- Task to complete -
Using the records below, copy every line that holds the string "Caratteristica".

- Records from a data source -
******************************
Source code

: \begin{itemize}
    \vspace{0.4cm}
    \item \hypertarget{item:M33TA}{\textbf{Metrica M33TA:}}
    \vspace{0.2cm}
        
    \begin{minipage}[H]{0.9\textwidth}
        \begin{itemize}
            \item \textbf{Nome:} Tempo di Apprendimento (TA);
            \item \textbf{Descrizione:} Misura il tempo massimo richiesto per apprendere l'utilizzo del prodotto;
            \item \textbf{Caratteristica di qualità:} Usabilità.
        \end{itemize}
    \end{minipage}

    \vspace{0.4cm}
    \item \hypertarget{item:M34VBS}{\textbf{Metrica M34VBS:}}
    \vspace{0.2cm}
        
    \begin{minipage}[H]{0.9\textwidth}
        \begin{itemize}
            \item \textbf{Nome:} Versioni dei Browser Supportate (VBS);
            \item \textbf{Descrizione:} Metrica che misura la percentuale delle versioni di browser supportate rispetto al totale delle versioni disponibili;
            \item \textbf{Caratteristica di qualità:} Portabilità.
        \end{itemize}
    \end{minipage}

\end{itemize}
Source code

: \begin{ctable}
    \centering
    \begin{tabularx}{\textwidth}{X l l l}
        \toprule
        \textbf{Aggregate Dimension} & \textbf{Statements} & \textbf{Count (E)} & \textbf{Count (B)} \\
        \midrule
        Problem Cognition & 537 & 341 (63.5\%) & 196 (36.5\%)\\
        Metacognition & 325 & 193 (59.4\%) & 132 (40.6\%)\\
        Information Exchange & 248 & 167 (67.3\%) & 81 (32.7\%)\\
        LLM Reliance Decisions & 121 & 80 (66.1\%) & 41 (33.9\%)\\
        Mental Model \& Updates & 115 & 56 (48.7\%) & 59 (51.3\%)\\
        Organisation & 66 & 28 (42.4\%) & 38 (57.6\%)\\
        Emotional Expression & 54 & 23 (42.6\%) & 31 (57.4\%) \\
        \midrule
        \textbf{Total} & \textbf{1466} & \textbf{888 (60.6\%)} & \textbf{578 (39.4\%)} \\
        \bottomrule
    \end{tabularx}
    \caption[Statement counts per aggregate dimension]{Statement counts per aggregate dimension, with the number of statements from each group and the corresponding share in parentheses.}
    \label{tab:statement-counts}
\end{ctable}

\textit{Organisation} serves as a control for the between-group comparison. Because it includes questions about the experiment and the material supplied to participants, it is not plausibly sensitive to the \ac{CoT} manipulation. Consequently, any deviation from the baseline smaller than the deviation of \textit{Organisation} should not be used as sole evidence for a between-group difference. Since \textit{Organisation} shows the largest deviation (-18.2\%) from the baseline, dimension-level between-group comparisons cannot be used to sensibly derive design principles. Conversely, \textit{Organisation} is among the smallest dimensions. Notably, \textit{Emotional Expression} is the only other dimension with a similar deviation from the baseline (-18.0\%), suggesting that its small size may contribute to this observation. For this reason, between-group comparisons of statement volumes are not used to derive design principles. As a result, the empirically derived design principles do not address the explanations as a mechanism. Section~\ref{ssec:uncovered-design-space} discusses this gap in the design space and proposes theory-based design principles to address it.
******************************
- Reply to the exercise -
            \item \textbf{Caratteristica di qualità:} Usabilità.
            \item \textbf{Caratteristica di qualità:} Portabilità.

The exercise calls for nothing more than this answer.